All of the data that follows is to be written out exactly, with images excluded.

[Records contained in a dataset]
=-=-=-=-=
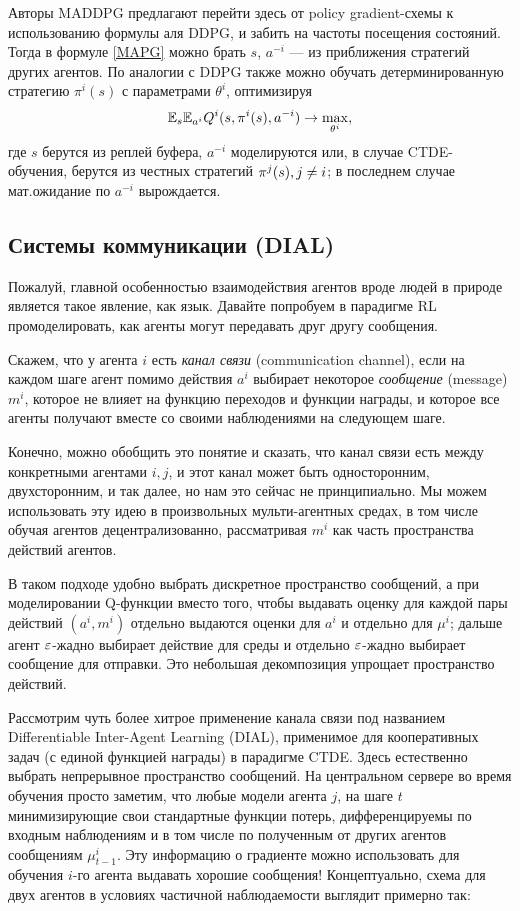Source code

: Авторы MADDPG предлагают перейти здесь от policy gradient-схемы к использованию формулы аля DDPG, и забить на частоты посещения состояний. Тогда в формуле \eqref{MAPG} можно брать $s$, $a^{-i}$ --- из приближения стратегий других агентов. По аналогии с DDPG также можно обучать детерминированную стратегию $\pi^i(s)$ с параметрами $\theta^i$, оптимизируя
$$\mathbb{E}_{s} \mathbb{E}_{a^i} Q^i(s, \pi^i(s), a^{-i}) \to \max_{\theta^i},$$
где $s$ берутся из реплей буфера, $a^{-i}$ моделируются или, в случае CTDE-обучения, берутся из честных стратегий $\pi^j(s), j \HM\ne i$; в последнем случае мат.ожидание по $a^{-i}$ вырождается.

\subsection{Системы коммуникации (DIAL)}

Пожалуй, главной особенностью взаимодействия агентов вроде людей в природе является такое явление, как язык. Давайте попробуем в парадигме RL промоделировать, как агенты могут передавать друг другу сообщения.

\begin{definition}
Скажем, что у агента $i$ есть \emph{канал связи} (communication channel), если на каждом шаге агент помимо действия $a^i$ выбирает некоторое \emph{сообщение} (message) $m^i$, которое не влияет на функцию переходов и функции награды, и которое все агенты получают вместе со своими наблюдениями на следующем шаге.
\end{definition}

Конечно, можно обобщить это понятие и сказать, что канал связи есть между конкретными агентами $i, j$, и этот канал может быть односторонним, двухсторонним, и так далее, но нам это сейчас не принципиально. Мы можем использовать эту идею в произвольных мульти-агентных средах, в том числе обучая агентов децентрализованно, рассматривая $m^i$ как часть пространства действий агентов.

\begin{remark}
В таком подходе удобно выбрать дискретное пространство сообщений, а при моделировании Q-функции вместо того, чтобы выдавать оценку для каждой пары действий $(a^i, m^i)$ отдельно выдаются оценки для $a^i$ и отдельно для $\mu^i$; дальше агент $\varepsilon$-жадно выбирает действие для среды и отдельно $\varepsilon$-жадно выбирает сообщение для отправки. Это небольшая декомпозиция упрощает пространство действий.
\end{remark}

Рассмотрим чуть более хитрое применение канала связи под названием Differentiable Inter-Agent Learning (DIAL), применимое для кооперативных задач (с единой функцией награды) в парадигме CTDE. Здесь естественно выбрать непрерывное пространство сообщений. На центральном сервере во время обучения просто заметим, что любые модели агента $j$, на шаге $t$ минимизирующие свои стандартные функции потерь, дифференцируемы по входным наблюдениям и в том числе по полученным от других агентов сообщениям $\mu^i_{t-1}$. Эту информацию о градиенте можно использовать для обучения $i$-го агента выдавать хорошие сообщения! Концептуально, схема для двух агентов в условиях частичной наблюдаемости выглядит примерно так:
=-=-=-=-=
| TASK SOLUTION |
Source code

: Авторы MADDPG предлагают перейти здесь от policy gradient-схемы к использованию формулы аля DDPG, и забить на частоты посещения состояний. Тогда в формуле \eqref{MAPG} можно брать $s$, $a^{-i}$ --- из приближения стратегий других агентов. По аналогии с DDPG также можно обучать детерминированную стратегию $\pi^i(s)$ с параметрами $\theta^i$, оптимизируя
$$\mathbb{E}_{s} \mathbb{E}_{a^i} Q^i(s, \pi^i(s), a^{-i}) \to \max_{\theta^i},$$
где $s$ берутся из реплей буфера, $a^{-i}$ моделируются или, в случае CTDE-обучения, берутся из честных стратегий $\pi^j(s), j \HM\ne i$; в последнем случае мат.ожидание по $a^{-i}$ вырождается.

\subsection{Системы коммуникации (DIAL)}

Пожалуй, главной особенностью взаимодействия агентов вроде людей в природе является такое явление, как язык. Давайте попробуем в парадигме RL промоделировать, как агенты могут передавать друг другу сообщения.

\begin{definition}
Скажем, что у агента $i$ есть \emph{канал связи} (communication channel), если на каждом шаге агент помимо действия $a^i$ выбирает некоторое \emph{сообщение} (message) $m^i$, которое не влияет на функцию переходов и функции награды, и которое все агенты получают вместе со своими наблюдениями на следующем шаге.
\end{definition}

Конечно, можно обобщить это понятие и сказать, что канал связи есть между конкретными агентами $i, j$, и этот канал может быть односторонним, двухсторонним, и так далее, но нам это сейчас не принципиально. Мы можем использовать эту идею в произвольных мульти-агентных средах, в том числе обучая агентов децентрализованно, рассматривая $m^i$ как часть пространства действий агентов.

\begin{remark}
В таком подходе удобно выбрать дискретное пространство сообщений, а при моделировании Q-функции вместо того, чтобы выдавать оценку для каждой пары действий $(a^i, m^i)$ отдельно выдаются оценки для $a^i$ и отдельно для $\mu^i$; дальше агент $\varepsilon$-жадно выбирает действие для среды и отдельно $\varepsilon$-жадно выбирает сообщение для отправки. Это небольшая декомпозиция упрощает пространство действий.
\end{remark}

Рассмотрим чуть более хитрое применение канала связи под названием Differentiable Inter-Agent Learning (DIAL), применимое для кооперативных задач (с единой функцией награды) в парадигме CTDE. Здесь естественно выбрать непрерывное пространство сообщений. На центральном сервере во время обучения просто заметим, что любые модели агента $j$, на шаге $t$ минимизирующие свои стандартные функции потерь, дифференцируемы по входным наблюдениям и в том числе по полученным от других агентов сообщениям $\mu^i_{t-1}$. Эту информацию о градиенте можно использовать для обучения $i$-го агента выдавать хорошие сообщения! Концептуально, схема для двух агентов в условиях частичной наблюдаемости выглядит примерно так:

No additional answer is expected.